PROBLEM STATEMENT
Begin at the line that has "This file can", stop after the line that has "This is supposed", and print exactly those lines from the records below, without any pictures.

[Collected data]
%%

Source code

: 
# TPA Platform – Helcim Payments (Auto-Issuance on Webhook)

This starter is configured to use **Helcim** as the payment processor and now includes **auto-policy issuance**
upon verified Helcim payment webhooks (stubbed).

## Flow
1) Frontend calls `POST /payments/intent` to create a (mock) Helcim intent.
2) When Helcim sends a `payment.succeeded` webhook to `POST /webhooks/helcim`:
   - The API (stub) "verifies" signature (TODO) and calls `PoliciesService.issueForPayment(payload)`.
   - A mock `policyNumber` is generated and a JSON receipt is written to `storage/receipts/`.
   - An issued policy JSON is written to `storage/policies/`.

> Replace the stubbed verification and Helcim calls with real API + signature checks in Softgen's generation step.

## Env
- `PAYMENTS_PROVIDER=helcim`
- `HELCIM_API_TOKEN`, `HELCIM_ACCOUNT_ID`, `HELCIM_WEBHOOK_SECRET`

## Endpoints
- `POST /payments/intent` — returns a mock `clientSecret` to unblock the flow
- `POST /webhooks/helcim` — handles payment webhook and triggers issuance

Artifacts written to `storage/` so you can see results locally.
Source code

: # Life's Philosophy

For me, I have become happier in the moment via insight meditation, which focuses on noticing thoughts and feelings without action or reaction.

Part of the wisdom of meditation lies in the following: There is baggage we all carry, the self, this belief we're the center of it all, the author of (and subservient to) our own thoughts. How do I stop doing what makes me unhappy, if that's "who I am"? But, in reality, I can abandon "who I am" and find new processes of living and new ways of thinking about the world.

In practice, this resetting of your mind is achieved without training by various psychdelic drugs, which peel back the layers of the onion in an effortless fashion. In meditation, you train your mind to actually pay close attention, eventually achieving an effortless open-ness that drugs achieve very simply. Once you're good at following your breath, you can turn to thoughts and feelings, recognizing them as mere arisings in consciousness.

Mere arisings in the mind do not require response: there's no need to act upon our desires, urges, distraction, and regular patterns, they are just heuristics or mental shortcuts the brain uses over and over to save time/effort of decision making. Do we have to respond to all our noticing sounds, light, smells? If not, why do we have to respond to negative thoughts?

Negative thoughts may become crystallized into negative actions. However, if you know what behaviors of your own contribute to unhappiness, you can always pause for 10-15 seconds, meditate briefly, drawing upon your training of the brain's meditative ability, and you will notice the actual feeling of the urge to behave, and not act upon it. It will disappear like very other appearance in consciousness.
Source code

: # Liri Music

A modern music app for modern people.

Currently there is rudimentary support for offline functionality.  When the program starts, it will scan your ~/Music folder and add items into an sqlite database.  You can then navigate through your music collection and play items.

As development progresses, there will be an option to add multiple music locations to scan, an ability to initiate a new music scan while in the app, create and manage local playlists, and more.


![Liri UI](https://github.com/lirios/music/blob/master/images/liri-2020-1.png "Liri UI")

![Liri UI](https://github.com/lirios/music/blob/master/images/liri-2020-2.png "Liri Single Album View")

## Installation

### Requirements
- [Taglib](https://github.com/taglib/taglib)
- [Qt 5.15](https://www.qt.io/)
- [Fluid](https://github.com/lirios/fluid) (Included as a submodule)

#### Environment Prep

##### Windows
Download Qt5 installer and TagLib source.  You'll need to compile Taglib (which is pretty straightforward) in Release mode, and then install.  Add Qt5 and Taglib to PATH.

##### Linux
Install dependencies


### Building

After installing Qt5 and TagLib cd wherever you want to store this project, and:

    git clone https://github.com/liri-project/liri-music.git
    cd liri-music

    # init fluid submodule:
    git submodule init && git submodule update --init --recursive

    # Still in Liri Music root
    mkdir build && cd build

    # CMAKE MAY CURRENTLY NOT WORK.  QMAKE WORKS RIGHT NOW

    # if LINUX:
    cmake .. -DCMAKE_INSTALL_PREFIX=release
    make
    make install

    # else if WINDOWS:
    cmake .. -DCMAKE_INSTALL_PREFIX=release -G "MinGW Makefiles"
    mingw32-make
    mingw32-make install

%%
%%

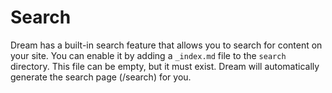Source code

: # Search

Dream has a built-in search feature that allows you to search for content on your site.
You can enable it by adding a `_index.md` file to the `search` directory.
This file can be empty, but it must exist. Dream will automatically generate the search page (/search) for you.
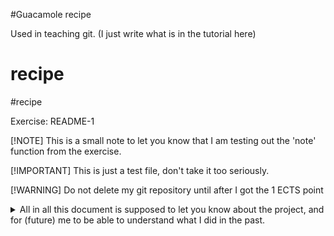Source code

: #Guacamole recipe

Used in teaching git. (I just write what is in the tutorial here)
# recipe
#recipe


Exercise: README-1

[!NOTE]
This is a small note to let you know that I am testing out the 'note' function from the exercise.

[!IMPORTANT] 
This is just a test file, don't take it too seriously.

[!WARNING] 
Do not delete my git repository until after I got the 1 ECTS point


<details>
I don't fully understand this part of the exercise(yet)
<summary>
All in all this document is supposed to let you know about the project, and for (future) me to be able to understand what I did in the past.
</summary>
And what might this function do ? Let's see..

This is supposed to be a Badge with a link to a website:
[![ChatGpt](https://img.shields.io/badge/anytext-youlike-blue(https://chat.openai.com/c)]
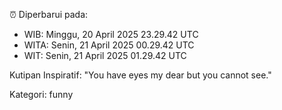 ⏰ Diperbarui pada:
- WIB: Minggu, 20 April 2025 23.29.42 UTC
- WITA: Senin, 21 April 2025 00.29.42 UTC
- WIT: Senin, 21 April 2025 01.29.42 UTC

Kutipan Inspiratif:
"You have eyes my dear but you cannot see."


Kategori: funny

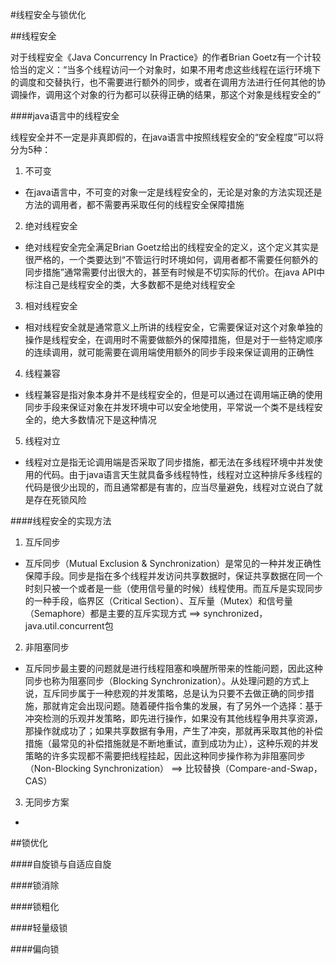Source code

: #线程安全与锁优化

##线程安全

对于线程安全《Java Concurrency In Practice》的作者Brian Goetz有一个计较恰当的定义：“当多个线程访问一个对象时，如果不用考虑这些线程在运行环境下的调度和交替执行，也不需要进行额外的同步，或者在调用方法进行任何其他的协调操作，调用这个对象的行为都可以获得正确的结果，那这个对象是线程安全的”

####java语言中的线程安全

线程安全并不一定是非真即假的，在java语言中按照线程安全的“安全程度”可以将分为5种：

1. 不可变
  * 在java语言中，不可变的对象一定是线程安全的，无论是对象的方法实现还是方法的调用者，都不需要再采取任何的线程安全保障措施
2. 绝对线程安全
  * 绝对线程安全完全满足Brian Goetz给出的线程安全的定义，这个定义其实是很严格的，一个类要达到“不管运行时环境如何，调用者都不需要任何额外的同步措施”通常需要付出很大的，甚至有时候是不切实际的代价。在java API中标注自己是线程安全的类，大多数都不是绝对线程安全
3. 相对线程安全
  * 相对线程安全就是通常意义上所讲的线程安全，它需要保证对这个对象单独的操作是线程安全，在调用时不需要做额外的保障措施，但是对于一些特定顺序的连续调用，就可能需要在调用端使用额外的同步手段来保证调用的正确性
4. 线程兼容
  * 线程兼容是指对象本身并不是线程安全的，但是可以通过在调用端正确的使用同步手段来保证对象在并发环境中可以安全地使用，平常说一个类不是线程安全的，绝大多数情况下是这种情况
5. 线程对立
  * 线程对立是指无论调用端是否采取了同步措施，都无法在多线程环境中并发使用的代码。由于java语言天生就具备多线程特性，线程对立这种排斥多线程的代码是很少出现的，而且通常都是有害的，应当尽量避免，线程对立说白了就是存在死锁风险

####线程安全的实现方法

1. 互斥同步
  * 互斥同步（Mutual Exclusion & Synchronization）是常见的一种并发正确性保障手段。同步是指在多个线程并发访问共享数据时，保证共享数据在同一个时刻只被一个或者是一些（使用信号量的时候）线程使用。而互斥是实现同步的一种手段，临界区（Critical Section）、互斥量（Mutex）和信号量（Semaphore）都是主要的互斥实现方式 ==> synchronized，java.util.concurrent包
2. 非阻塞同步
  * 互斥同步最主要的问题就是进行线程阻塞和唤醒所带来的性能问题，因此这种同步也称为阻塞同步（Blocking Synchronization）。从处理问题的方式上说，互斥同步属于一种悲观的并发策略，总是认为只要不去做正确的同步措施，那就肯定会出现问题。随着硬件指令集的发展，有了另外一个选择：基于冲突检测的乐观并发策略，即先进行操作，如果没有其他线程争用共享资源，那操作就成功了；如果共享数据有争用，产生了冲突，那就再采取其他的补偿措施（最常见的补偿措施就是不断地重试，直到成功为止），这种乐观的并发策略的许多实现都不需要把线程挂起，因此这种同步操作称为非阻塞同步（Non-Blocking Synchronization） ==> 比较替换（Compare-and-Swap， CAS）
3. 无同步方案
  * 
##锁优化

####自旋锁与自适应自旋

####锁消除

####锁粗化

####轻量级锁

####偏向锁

%%

EXERCISE RESULT
This file can be empty, but it must exist. Dream will automatically generate the search page (/search) for you.
Source code

: #Guacamole recipe

Used in teaching git. (I just write what is in the tutorial here)
# recipe
#recipe


Exercise: README-1

[!NOTE]
This is a small note to let you know that I am testing out the 'note' function from the exercise.

[!IMPORTANT] 
This is just a test file, don't take it too seriously.

[!WARNING] 
Do not delete my git repository until after I got the 1 ECTS point


<details>
I don't fully understand this part of the exercise(yet)
<summary>
All in all this document is supposed to let you know about the project, and for (future) me to be able to understand what I did in the past.
</summary>
And what might this function do ? Let's see..

This is supposed to be a Badge with a link to a website:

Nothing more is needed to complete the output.